The 2022 Note Purchase Agreement contains customary representations and warranties of the company, as well as certain customary covenants, including, without limitation, financial covenants generally consistent with those applicable under the company's revolving credit facility. The company was in compliance with all covenants as of October 31, 2022.
7.8% Debentures
In June 1997, the company issued $175.0 million of debt securities consisting of $75.0 million of 7.125% coupon 10-year notes and $100.0 million of 7.8% coupon 30-year debentures. The $75.0 million of 7.125% coupon 10-year notes were repaid at maturity during fiscal 2007. In connection with the issuance of $175.0 million in long-term debt securities, the company paid $23.7 million to terminate three forward-starting interest rate swap agreements with notional amounts totaling $125.0 million. These swap agreements had been entered into to reduce exposure to interest rate risk prior to the issuance of the new long-term debt securities. As of the inception of one of the swap
agreements, the company had received payments that were recorded as deferred income to be recognized as an adjustment to interest expense over the term of the new debt securities. As of the date the swaps were terminated, this deferred income totaled $18.7 million. The excess termination fees over the deferred income recorded was deferred and is being recognized as an adjustment to interest expense over the term of the debt securities issued.
Interest on the debentures is payable semiannually on the 15th day of June and December in each year. For each of the fiscal years ended October 31, 2022, 2021, and 2020, the company incurred interest expense of $8.0 million, respectively.
6.625% Senior Notes
On April 26, 2007, the company issued $125.0 million in aggregate principal amount of 6.625% senior notes due May 1, 2037 and priced at 98.513% of par value. The resulting discount of $1.9 million is being amortized over the term of the notes using the straight-line method as the results obtained are not materially different from those that would result from the use of the effective interest method.
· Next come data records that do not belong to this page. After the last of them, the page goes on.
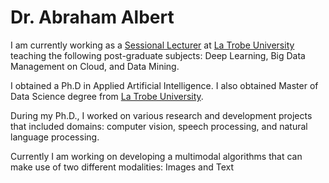# Dr. Abraham Albert

I am currently working as a [Sessional Lecturer](https://scholars.latrobe.edu.au/abonela/) at [La Trobe University](https://www.latrobe.edu.au) 
teaching the following post-graduate subjects: Deep Learning, Big Data 
Management on Cloud, and Data Mining.

I obtained a Ph.D in Applied Artificial Intelligence. I also obtained Master 
of Data Science degree from [La Trobe University](https://www.latrobe.edu.au).

During my Ph.D., I worked on various research and development projects that 
included domains: computer vision, speech processing, and natural language 
processing.

Currently I am working on developing a multimodal algorithms that can make 
use of two different modalities: Images and Text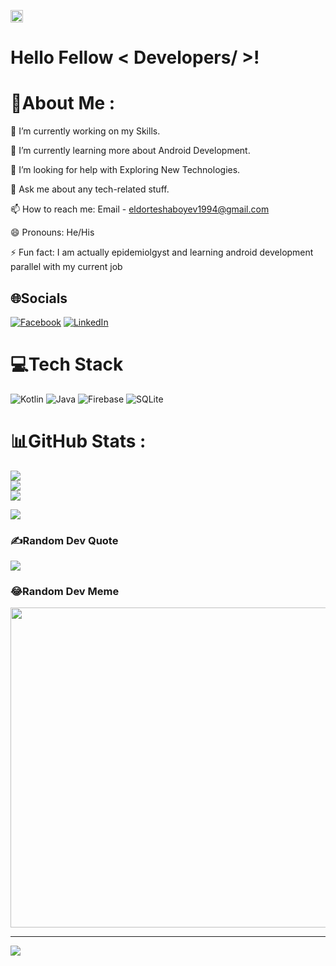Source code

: 
<img src = "https://media.giphy.com/media/xT9IgG50Fb7Mi0prBC/giphy.gif" width = 20px> </h1>
<p align='center'>
<h1> Hello Fellow < Developers/ >!



# 💫About Me :

🔭 I’m currently working on my Skills.

🌱 I’m currently learning more about Android Development.

🤔 I’m looking for help with Exploring New Technologies.

💬 Ask me about any tech-related stuff.

📫 How to reach me: Email - eldorteshaboyev1994@gmail.com

😄 Pronouns: He/His

⚡ Fun fact: I am actually epidemiolgyst and learning android development parallel with my current job

## 🌐Socials
[![Facebook](https://img.shields.io/badge/Facebook-%231877F2.svg?logo=Facebook&logoColor=white)](https://facebook.com/https://www.facebook.com/eldor.teshaboev.1) [![LinkedIn](https://img.shields.io/badge/LinkedIn-%230077B5.svg?logo=linkedin&logoColor=white)](https://linkedin.com/in/https://www.linkedin.com/in/os3ketchup/) 

# 💻Tech Stack
![Kotlin](https://img.shields.io/badge/kotlin-%230095D5.svg?style=for-the-badge&logo=kotlin&logoColor=white) ![Java](https://img.shields.io/badge/java-%23ED8B00.svg?style=for-the-badge&logo=java&logoColor=white) ![Firebase](https://img.shields.io/badge/firebase-%23039BE5.svg?style=for-the-badge&logo=firebase) ![SQLite](https://img.shields.io/badge/sqlite-%2307405e.svg?style=for-the-badge&logo=sqlite&logoColor=white)
# 📊GitHub Stats :
![](https://github-readme-stats.vercel.app/api?username=os3ketchup&theme=radical&hide_border=false&include_all_commits=false&count_private=false)<br/>
![](https://github-readme-streak-stats.herokuapp.com/?user=os3ketchup&theme=radical&hide_border=false)<br/>
![](https://github-readme-stats.vercel.app/api/top-langs/?username=os3ketchup&theme=radical&hide_border=false&include_all_commits=false&count_private=false&layout=compact)
  
<img align="center" src="https://github-readme-stats.vercel.app/api/wakatime?username=@os3ketchup&compact=True"/>
  
### ✍️Random Dev Quote
![](https://quotes-github-readme.vercel.app/api?type=vetical&theme=radical)

### 😂Random Dev Meme
<img src="https://random-memer.herokuapp.com/" width="512px"/>

---
[![](https://visitcount.itsvg.in/api?id=os3ketchup&icon=0&color=0)](https://visitcount.itsvg.in)
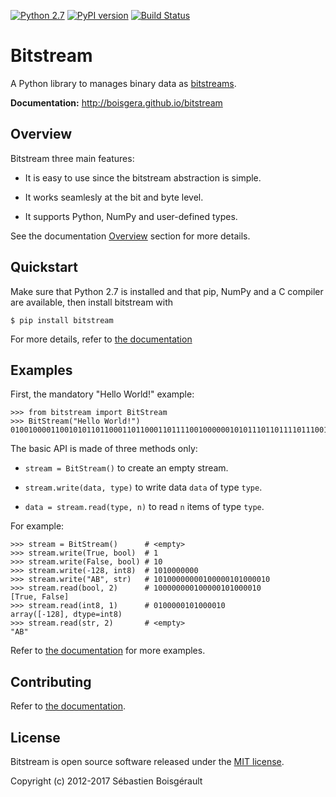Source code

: [![Python 2.7](https://img.shields.io/badge/python-2.7-blue.svg)](https://www.python.org/download/releases/2.7/)
[![PyPI version](https://img.shields.io/pypi/v/bitstream.svg)](https://pypi.python.org/pypi/bitstream/2.0.3)
[![Build Status](https://travis-ci.org/boisgera/bitstream.svg?branch=master)](https://travis-ci.org/boisgera/bitstream)

# Bitstream

A Python library to manages binary data as [bitstreams](https://en.wikipedia.org/wiki/Bitstream).

**Documentation:** <http://boisgera.github.io/bitstream>

Overview
--------------------------------------------------------------------------------

Bitstream three main features:

  - It is easy to use since the bitstream abstraction is simple.

  - It works seamlesly at the bit and byte level.

  - It supports Python, NumPy and user-defined types.

See the documentation [Overview](http://boisgera.github.io/bitstream)
section for more details.


Quickstart
--------------------------------------------------------------------------------

Make sure that Python 2.7 is installed and that pip, NumPy and a C compiler 
are available, then install bitstream with

    $ pip install bitstream

[pip]: https://packaging.python.org/tutorials/installing-packages/#install-pip-setuptools-and-wheel

For more details, refer to [the documentation](http://boisgera.github.io/bitstream/installation/)

Examples
--------------------------------------------------------------------------------

First, the mandatory "Hello World!" example:

    >>> from bitstream import BitStream
    >>> BitStream("Hello World!")
    010010000110010101101100011011000110111100100000010101110110111101110010011011000110010000100001

The basic API is made of three methods only:

  - `stream = BitStream()` to create an empty stream.

  - `stream.write(data, type)` to write data `data` of type `type`.

  - `data = stream.read(type, n)` to read `n` items of type `type`.

For example:

    >>> stream = BitStream()      # <empty>
    >>> stream.write(True, bool)  # 1
    >>> stream.write(False, bool) # 10
    >>> stream.write(-128, int8)  # 1010000000
    >>> stream.write("AB", str)   # 10100000000100000101000010
    >>> stream.read(bool, 2)      # 100000000100000101000010
    [True, False]
    >>> stream.read(int8, 1)      # 0100000101000010
    array([-128], dtype=int8)
    >>> stream.read(str, 2)       # <empty>
    "AB"

Refer to [the documentation](http://boisgera.github.io/bitstream/) for more
examples.


Contributing
--------------------------------------------------------------------------------

Refer to [the documentation](http://boisgera.github.io/bitstream/contributing/>).


License
--------------------------------------------------------------------------------

Bitstream is open source software released under the [MIT license](https://github.com/boisgera/bitstream/blob/master/LICENSE.txt).

Copyright (c) 2012-2017 Sébastien Boisgérault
Although the coupon rate of the senior notes is 6.625%, the effective interest rate is 6.741% after taking into account the issuance discount. The senior notes are unsecured senior obligations of the company and rank equally with the company's other unsecured and unsubordinated indebtedness. The indentures under which the senior notes were issued contain customary covenants and event of default provisions. The company may redeem some or all of the senior notes at any time at the greater of the full principal amount of the senior notes being redeemed or the present value of the remaining scheduled payments of principal and interest discounted to the redemption date on a semi-annual basis at the treasury rate plus 30 basis points, plus, in both cases, accrued and unpaid interest. In the event of the occurrence of both (i) a change of control of the company, and (ii) a downgrade of the notes below an investment grade rating by both Moody's Investors Service, Inc. and Standard & Poor's Ratings Services within a specified period, the company would be required to make an offer to purchase the senior notes at a price equal to 101% of the principal amount of the senior notes plus accrued and unpaid interest to the date of repurchase.
Interest on the senior notes is payable semiannually on the 1st day of May and November in each year. For each of the fiscal years ended October 31, 2022, 2021, and 2020, the company incurred interest expense of $8.4 million, respectively.